CellAgent: LLM-Driven Multi-Agent Framework for Natural Language-Based Single-Cell Analysis¶

Conference: ICLR 2026
OpenReview: https://openreview.net/forum?id=BsA2GNkJhz
Code: TBD
Area: LLM Multi-Agent / AI for Science (Single-cell Bioinformatics)
Keywords: Multi-Agent, scRNA-seq, Spatial Transcriptomics, Self-Reflective Optimization, Tool Calling

TL;DR¶

CellAgent utilizes a three-tier agent architecture (Planner-Executor-Evaluator) combined with an expert toolbox (sc-Omni) and a self-reflective optimization mechanism. It enables researchers to perform end-to-end single-cell RNA sequencing and spatial transcriptomics analysis using only natural language, achieving quality comparable to or exceeding that of human experts across multiple downstream tasks.

Background & Motivation¶

Background: Single-cell RNA sequencing (scRNA-seq) and spatial transcriptomics (ST) have become core methods in molecular biology, characterizing cellular heterogeneity with unprecedented precision. However, these methods generate massive amounts of data that require complex computational toolchains for meaningful biological information extraction.
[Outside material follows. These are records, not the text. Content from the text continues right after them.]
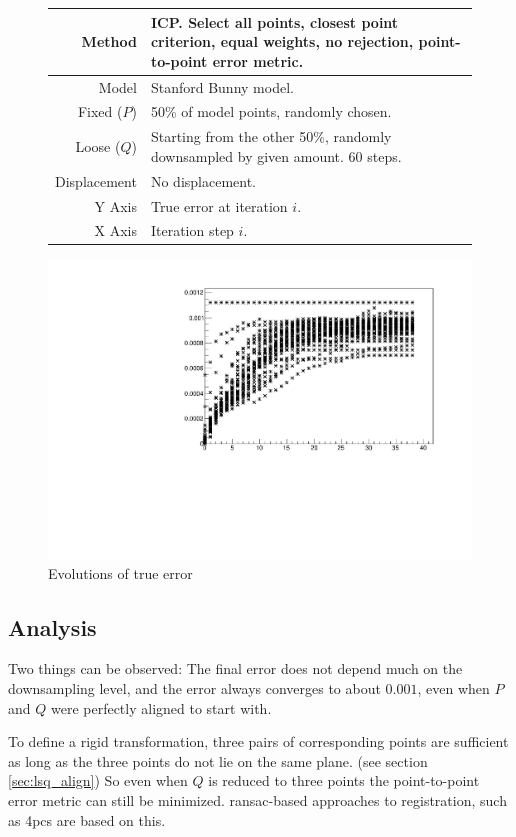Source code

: \begin{figure}[H]
\begin{tabularx}{\textwidth}{|r|X|} \hline
Method & ICP. Select all points, closest point criterion, equal weights, no rejection, point-to-point error metric. \\ \hline
Model & Stanford Bunny model. \\ \hline
Fixed ($P$) & 50\% of model points, randomly chosen. \\ \hline
Loose ($Q$) & Starting from the other 50\%, randomly downsampled by given amount. $60$ steps. \\ \hline
Displacement & No displacement. \\ \hline
Y Axis & True error at iteration $i$. \\\hline
X Axis & Iteration step $i$. \\ \hline
\end{tabularx}
\end{figure}

\begin{figure}[H]
\centering
\includegraphics[width=.7\textwidth]{fig/bunny_globmin_ev.pdf}
\caption{Evolutions of true error}
\label{fig:bunny_hilo_ev}
\end{figure}



\subsection{Analysis}
Two things can be observed: The final error does not depend much on the downsampling level, and the error always converges to about $0.001$, even when $P$ and $Q$ were perfectly aligned to start with.

To define a rigid transformation, three pairs of corresponding points are sufficient as long as the three points do not lie on the same plane. (see section \ref{sec:lsq_align}) So even when $Q$ is reduced to three points the point-to-point error metric can still be minimized. \gls{ransac}-based approaches to registration, such as \gls{4pcs} are based on this.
Limitations of Prior Work: Existing analysis pipelines (Scanpy, Squidpy, Seurat, scVI, etc.) are mature but require analysts to possess both programming proficiency and biological expertise. Analysts must manually select appropriate tools and fine-tune hyperparameters based on data characteristics. This "dual expertise barrier" makes single-cell analysis costly and hinders biological discovery.

Key Challenge: General-purpose LLMs (GPT-4) and general agent frameworks (AutoGen) lack domain knowledge, making it difficult to produce reliable biological analyses. Existing domain-specific agents (AutoBA, BioMANIA) focus solely on "task execution success rates" and lack mechanisms to automatically evaluate the biological relevance of results. Consequently, they cannot autonomously select algorithms or tune hyperparameters across heterogeneous datasets. In essence, "completing the run" does not equate to "getting it right."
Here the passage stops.